At the same time, Europe — often seen as the most viable democratic counterweight — faces its own constraints. The euro, while the second-most held reserve currency, remains hemmed in by the structural limitations of the EU project: a monetary union without full fiscal integration, fragmented sovereign debt markets and diverging economic trajectories between core and peripheral members. Germany's fiscal conservatism, France's political volatility and Italy's chronic debt overhang continue to test the eurozone's cohesion. Without deeper institutional convergence and greater political will, it is difficult to envisage the euro evolving from a regional reserve currency into a true global alternative.
History offers precedent. In the early 20th century, sterling held sway over global finance, backed by the vast reach of the British Empire and the primacy of the City of London. But post-1945, the UK's shrinking industrial base, rising debt and imperial retreat catalyzed a prolonged loss of confidence. Sterling's share of reserves declined gradually — from over 40 percent in the 1940s to under 5 percent by the 1980s. The transition was not sudden but terminal.
Other contenders have emerged over the decades but failed to displace the dollar's supremacy. The Deutsche mark gained traction in the 1980s as West Germany's economic and monetary orthodoxy attracted foreign capital. The Japanese yen appeared poised to ascend in the early 1990s on the back of Japan's export dominance, but its rise was undercut by demographic stagnation, banking crises and policy deflation.
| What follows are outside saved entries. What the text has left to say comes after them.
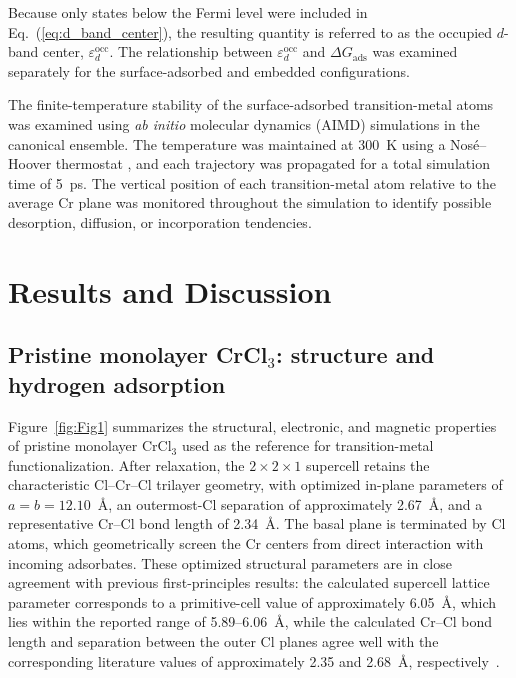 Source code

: \documentclass[journal=jacsat,manuscript=article]{achemso}
\begin{document}
Because only states below the Fermi level were included in Eq.~(\ref{eq:d_band_center}), the resulting quantity is referred to as the occupied $d$-band center, $\varepsilon_{d}^{\mathrm{occ}}$. The relationship between $\varepsilon_{d}^{\mathrm{occ}}$ and $\Delta G_{\mathrm{ads}}$ was examined separately for the surface-adsorbed and embedded configurations.

The finite-temperature stability of the surface-adsorbed transition-metal atoms was examined using \textit{ab initio} molecular dynamics (AIMD) simulations in the canonical ensemble. The temperature was maintained at 300~K using a Nosé--Hoover thermostat \cite{Nose1984,Hoover1985}, and each trajectory was propagated for a total simulation time of 5~ps. The vertical position of each transition-metal atom relative to the average Cr plane was monitored throughout the simulation to identify possible desorption, diffusion, or incorporation tendencies.

\section{Results and Discussion}

\subsection{Pristine monolayer CrCl$_3$: structure and hydrogen adsorption}

\noindent Figure~\ref{fig:Fig1} summarizes the structural, electronic, and magnetic properties of pristine monolayer CrCl$_3$ used as the reference for transition-metal functionalization. After relaxation, the $2\times2 \times 1$ supercell retains the characteristic Cl--Cr--Cl trilayer geometry, with optimized in-plane parameters of $a=b=12.10$~\AA, an outermost-Cl separation of approximately 2.67~\AA, and a representative Cr--Cl bond length of 2.34~\AA. The basal plane is terminated by Cl atoms, which geometrically screen the Cr centers from direct interaction with incoming adsorbates. These optimized structural parameters are in close agreement with previous first-principles results: the calculated supercell lattice parameter corresponds to a primitive-cell value of approximately 6.05~\AA, which lies within the reported range of 5.89--6.06~\AA, while the calculated Cr--Cl bond length and separation between the outer Cl planes agree well with the corresponding literature values of approximately 2.35 and 2.68~\AA, respectively~\cite{Webster2018,Gao2018,Mastrippolito2022,Zala2024}.
\end{document}

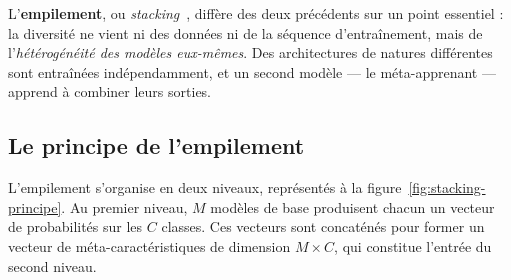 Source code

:L'\textbf{empilement}, ou \emph{stacking}~\cite{wolpert1992}, diffère des deux
précédents sur un point essentiel : la diversité ne vient ni des données ni de la
séquence d'entraînement, mais de l'\emph{hétérogénéité des modèles eux-mêmes}. Des
architectures de natures différentes sont entraînées indépendamment, et un second
modèle — le méta-apprenant — apprend à combiner leurs sorties.

\subsection{Le principe de l'empilement}

L'empilement s'organise en deux niveaux, représentés à la
figure~\ref{fig:stacking-principe}. Au premier niveau, $M$ modèles de base produisent
chacun un vecteur de probabilités sur les $C$ classes. Ces vecteurs sont concaténés
pour former un vecteur de méta-caractéristiques de dimension $M \times C$, qui
constitue l'entrée du second niveau.

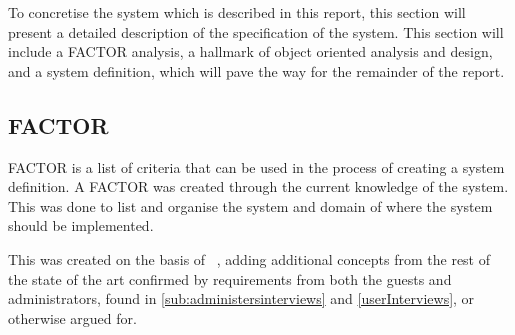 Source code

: To concretise the system which is described in this report, this section will present a detailed description of the specification of the system. This section will include a FACTOR analysis, a hallmark of object oriented analysis and design, and a system definition, which will pave the way for the remainder of the report.

\subsection{FACTOR}
\label{FACTOR}
FACTOR is a list of criteria that can be used in the process of creating a system definition. A FACTOR was created through the current knowledge of the system. This was done to list and organise the system and domain of where the system should be implemented.

This was created on the basis of ~\cite{sorensen2012}, adding additional concepts from the rest of the state of the art confirmed by requirements from both the guests and administrators, found in \cref{sub:administersinterviews} and \cref{userInterviews}, or otherwise argued for.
The Swiss franc, while highly stable and liquid, remains limited by the modest size of Switzerland's economy and capital markets. Each case illustrates a critical truth: global currency status is not simply a function of economic strength, but of systemic openness, institutional scale and geopolitical alignment.
The US dollar is not poised for imminent collapse, nor is a single currency waiting in the wings to usurp it. But the emergence of a multipolar currency world is increasingly plausible — one in which the dollar still leads but coexists with regional reserve currencies and digital platforms with partial global reach. This evolution would bring more exchange rate volatility, transactional complexity and geopolitical arbitrage to the international system.
The dollar's centrality has long been underwritten by more than economics: it has been embedded in the architecture of the American-led global order. As that order fragments, so too will the financial structures that support it. For governments, investors and corporates alike, this does not mean abandoning the dollar — but it does mean preparing for a future in which its dominance is no longer a given.